State Sen. Darrell Steinberg called on elected officials Sunday to join him in wearing a turban for a day to symbolize solidarity with the Sikh community in the wake of the recent shooting of two elderly men in Elk Grove.
“Our community can only be safe when we come together and insist not just on tolerance but acceptance,” Steinberg told the crowd at a West Sacramento Sikh temple before pledging to don the turban April 13. Local, state and federal officials and law enforcement had gathered there to show their support and update the congregation on the investigation into the shooting, which some suspect was a hate crime.
While the Elk Grove Police Department had little progress to report, the briefing illustrated the collaboration between Sikhs and law enforcement that has evolved since Gurmej Atwal, 78, and Surinder Singh, 65, were shot by an unknown gunman while on their afternoon walk on East Stockton Blvd. Singh was killed in the attack, while Atwal remains in the hospital in critical but stable condition.
“I can’t say at this moment whether [the shooting] is or is not a hate crime,” said EGPD Captain Bryan Noblett, adding that the department is continuing to follow up on tips from the public and that the reward money collected for such information is nearing $50,000. “But as we get closer to mutual respect and understanding I believe Mr.

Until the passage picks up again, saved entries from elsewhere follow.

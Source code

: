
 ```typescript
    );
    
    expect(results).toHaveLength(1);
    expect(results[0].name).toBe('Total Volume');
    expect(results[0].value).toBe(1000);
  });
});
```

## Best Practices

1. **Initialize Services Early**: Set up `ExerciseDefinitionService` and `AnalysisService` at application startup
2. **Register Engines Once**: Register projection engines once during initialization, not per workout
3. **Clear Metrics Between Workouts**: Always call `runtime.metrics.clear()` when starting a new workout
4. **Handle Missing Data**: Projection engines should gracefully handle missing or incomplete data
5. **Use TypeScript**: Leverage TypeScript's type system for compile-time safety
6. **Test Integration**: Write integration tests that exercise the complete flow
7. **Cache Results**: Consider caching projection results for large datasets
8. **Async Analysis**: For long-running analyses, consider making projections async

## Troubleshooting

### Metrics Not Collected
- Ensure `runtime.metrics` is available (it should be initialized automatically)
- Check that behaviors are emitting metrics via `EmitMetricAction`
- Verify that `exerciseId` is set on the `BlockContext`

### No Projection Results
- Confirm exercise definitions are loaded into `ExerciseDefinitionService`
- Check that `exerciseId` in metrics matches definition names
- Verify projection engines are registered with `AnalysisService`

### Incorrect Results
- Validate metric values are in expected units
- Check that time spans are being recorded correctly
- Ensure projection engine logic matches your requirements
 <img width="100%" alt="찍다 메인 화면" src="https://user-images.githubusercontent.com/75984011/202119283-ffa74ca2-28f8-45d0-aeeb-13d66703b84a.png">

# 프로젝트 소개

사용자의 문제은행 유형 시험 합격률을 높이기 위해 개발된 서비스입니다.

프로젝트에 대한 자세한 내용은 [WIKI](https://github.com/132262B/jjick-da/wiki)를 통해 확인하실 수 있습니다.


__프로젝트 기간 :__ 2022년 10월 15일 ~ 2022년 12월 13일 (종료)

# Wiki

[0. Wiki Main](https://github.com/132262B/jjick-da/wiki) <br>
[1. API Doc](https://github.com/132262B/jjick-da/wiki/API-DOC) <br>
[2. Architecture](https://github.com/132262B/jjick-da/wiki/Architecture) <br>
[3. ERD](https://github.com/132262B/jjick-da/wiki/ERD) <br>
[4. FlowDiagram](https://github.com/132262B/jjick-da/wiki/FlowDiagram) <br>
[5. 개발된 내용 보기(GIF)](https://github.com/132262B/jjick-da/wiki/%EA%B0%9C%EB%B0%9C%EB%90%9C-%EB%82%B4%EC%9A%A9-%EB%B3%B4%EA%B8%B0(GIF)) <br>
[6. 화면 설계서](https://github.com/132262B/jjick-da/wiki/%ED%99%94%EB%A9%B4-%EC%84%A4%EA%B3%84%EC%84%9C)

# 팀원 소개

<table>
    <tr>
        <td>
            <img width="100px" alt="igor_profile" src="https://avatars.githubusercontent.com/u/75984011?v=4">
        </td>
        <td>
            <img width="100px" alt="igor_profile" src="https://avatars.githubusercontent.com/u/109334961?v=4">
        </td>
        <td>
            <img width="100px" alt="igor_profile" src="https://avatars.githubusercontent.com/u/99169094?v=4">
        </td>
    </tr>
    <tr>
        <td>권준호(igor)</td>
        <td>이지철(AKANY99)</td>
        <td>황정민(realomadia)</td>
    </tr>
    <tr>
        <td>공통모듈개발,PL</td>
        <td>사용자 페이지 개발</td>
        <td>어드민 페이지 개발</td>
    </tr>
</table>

Singh’s death will not have been in vain.”
As uniformed police wearing improvised head coverings sat on the temple’s blue carpet next to men in traditional dastars and women in jewel-toned suits, temple public relations director Darshan Mundy told the congregation to be patient.
“A hate crime is very hard to prove and they are working on it day and night,” Mundy said.
Community members, many of whom have been living in fear since the attacks, said they were reassured by the presence of high-ranking officials, including U.S. Attorney Benjamin Wagner, who has been collaborating with local police in the case.
“The freedom to wear a dastar and worship where, how and when you want is fundamental to our country and it is part of my responsibility to defend that right,” Wagner said. “We are sparing no resource in this investigation.”
Amrit Kaur, 28, of Sacramento said she has been worried for the safety of her husband, who wears a turban, and was glad to see police taking the case seriously.
“They [Atwal and Singh] were old people and I can’t imagine them having anything against anyone,” Kaur said. “Let’s find out what happened.”
Steinberg, who is President Pro Tempore of the California Senate, said he based his suggestion on a precedent from the Nazi era, when the king of Denmark asked everyone in his country to wear a Star of David so that Jews could not be singled out. Temple leaders announced later in a press release that a ceremony will be held in Sacramento April 13 in honor of the event.
Elk Grove Mayor Steven Detrick also attended the briefing at the temple and urged people to donate personally to the reward fund, which he said he and Vice-Mayor Jim Cooper have both done.
Gurmej Atwal’s family said his health is improving and that detectives have visited him several times in the hospital, but he is still unable to talk, communicating only by shaking his head or nodding.
“This is a big blow to the shooter,” Kamaljit Atwal, Atwal’s son, said of the support Sikhs have received. He said he often imagines the person who shot his father watching television or reading newspapers, seeing how the local community has responded to the crime.
“The bars are waiting for him or her,” he said.